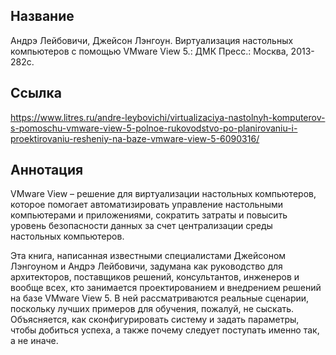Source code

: ## Название

Андрэ Лейбовичи, Джейсон Лэнгоун. Виртуализация настольных компьютеров с помощью VMware View 5.: ДМК Пресс.: Москва, 2013- 282с.

## Ссылка
https://www.litres.ru/andre-leybovichi/virtualizaciya-nastolnyh-komputerov-s-pomoschu-vmware-view-5-polnoe-rukovodstvo-po-planirovaniu-i-proektirovaniu-resheniy-na-baze-vmware-view-5-6090316/

## Аннотация
VMware View – решение для виртуализации настольных компьютеров, которое помогает автоматизировать управление настольными компьютерами и приложениями, сократить затраты и повысить уровень безопасности данных за счет централизации среды настольных компьютеров.

Эта книга, написанная известными специалистами Джейсоном Лэнгоуном и Андрэ Лейбовичи, задумана как руководство для архитекторов, поставщиков решений, консультантов, инженеров и вообще всех, кто занимается проектированием и внедрением решений на базе VMware View 5. В ней рассматриваются реальные сценарии, поскольку лучших примеров для обучения, пожалуй, не сыскать. Объясняется, как сконфигурировать систему и задать параметры, чтобы добиться успеха, а также почему следует поступать именно так, а не иначе.


 
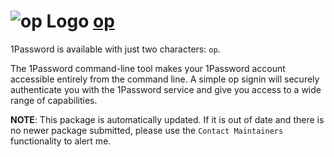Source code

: # ![op Logo](https://cdn.jsdelivr.net/gh/mikeee/ChocoPackages/icons/op.png "op Logo") [op](https://chocolatey.org/packages/op)

1Password is available with just two characters: `op`.

The 1Password command-line tool makes your 1Password account accessible entirely from the command line. A simple op signin will securely authenticate you with the 1Password service and give you access to a wide range of capabilities.

**NOTE**: This package is automatically updated. If it is out of date and there is no newer package submitted, please use the `Contact Maintainers` functionality to alert me.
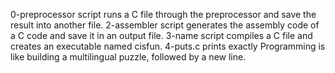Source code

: 0-preprocessor script runs a C file through the preprocessor and save the result into another file.
2-assembler script generates the assembly code of a C code and save it in an output file.
3-name script compiles a C file and creates an executable named cisfun.
4-puts.c prints exactly Programming is like building a multilingual puzzle, followed by a new line.
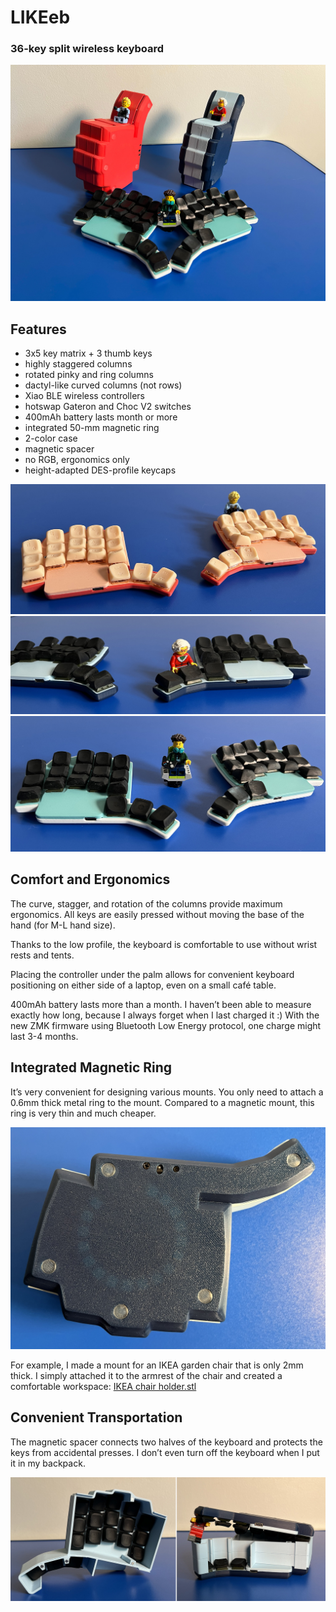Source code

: # LIKEeb

### 36-key split wireless keyboard
![Colored likeebs](./images/all_likeebs.jpg)

## Features
- 3x5 key matrix + 3 thumb keys
- highly staggered columns
- rotated pinky and ring columns
- dactyl-like curved columns (not rows)
- Xiao BLE wireless controllers
- hotswap Gateron and Choc V2 switches
- 400mAh battery lasts month or more
- integrated 50-mm magnetic ring
- 2-color case
- magnetic spacer
- no RGB, ergonomics only
- height-adapted DES-profile keycaps

![Red and biege likeeb](./images/red_likeeb.jpg)
![Navy and blue likeeb](./images/blue_likeeb.jpg)
![White and teal likeeb](./images/teal_likeeb.jpg)

## Comfort and Ergonomics

The curve, stagger, and rotation of the columns provide maximum ergonomics. All keys are easily pressed without moving the base of the hand (for M-L hand size).

Thanks to the low profile, the keyboard is comfortable to use without wrist rests and tents.

Placing the controller under the palm allows for convenient keyboard positioning on either side of a laptop, even on a small café table.

400mAh battery lasts more than a month. I haven’t been able to measure exactly how long, because I always forget when I last charged it :) With the new ZMK firmware using Bluetooth Low Energy protocol, one charge might last 3-4 months.

## Integrated Magnetic Ring

It’s very convenient for designing various mounts. You only need to attach a 0.6mm thick metal ring to the mount. Compared to a magnetic mount, this ring is very thin and much cheaper.

![Bottom magnet ring and switches](./images/bottom_switches.jpg)


For example, I made a mount for an IKEA garden chair that is only 2mm thick. I simply attached it to the armrest of the chair and created a comfortable workspace: [IKEA chair holder.stl](./case/rev2.0/IKEA%20chair%20holder.stl)

## Convenient Transportation

The magnetic spacer connects two halves of the keyboard and protects the keys from accidental presses. I don’t even turn off the keyboard when I put it in my backpack.

![Magnetic spacer](./images/magnetic_spacer.jpg)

........

### Task directions:
Print exactly the lines from the first line of the records above through the line containing "VMware View –", leaving out the pictures.

### Output for this task:
Source code

: ## Название

Андрэ Лейбовичи, Джейсон Лэнгоун. Виртуализация настольных компьютеров с помощью VMware View 5.: ДМК Пресс.: Москва, 2013- 282с.

## Ссылка
https://www.litres.ru/andre-leybovichi/virtualizaciya-nastolnyh-komputerov-s-pomoschu-vmware-view-5-polnoe-rukovodstvo-po-planirovaniu-i-proektirovaniu-resheniy-na-baze-vmware-view-5-6090316/

## Аннотация
VMware View – решение для виртуализации настольных компьютеров, которое помогает автоматизировать управление настольными компьютерами и приложениями, сократить затраты и повысить уровень безопасности данных за счет централизации среды настольных компьютеров.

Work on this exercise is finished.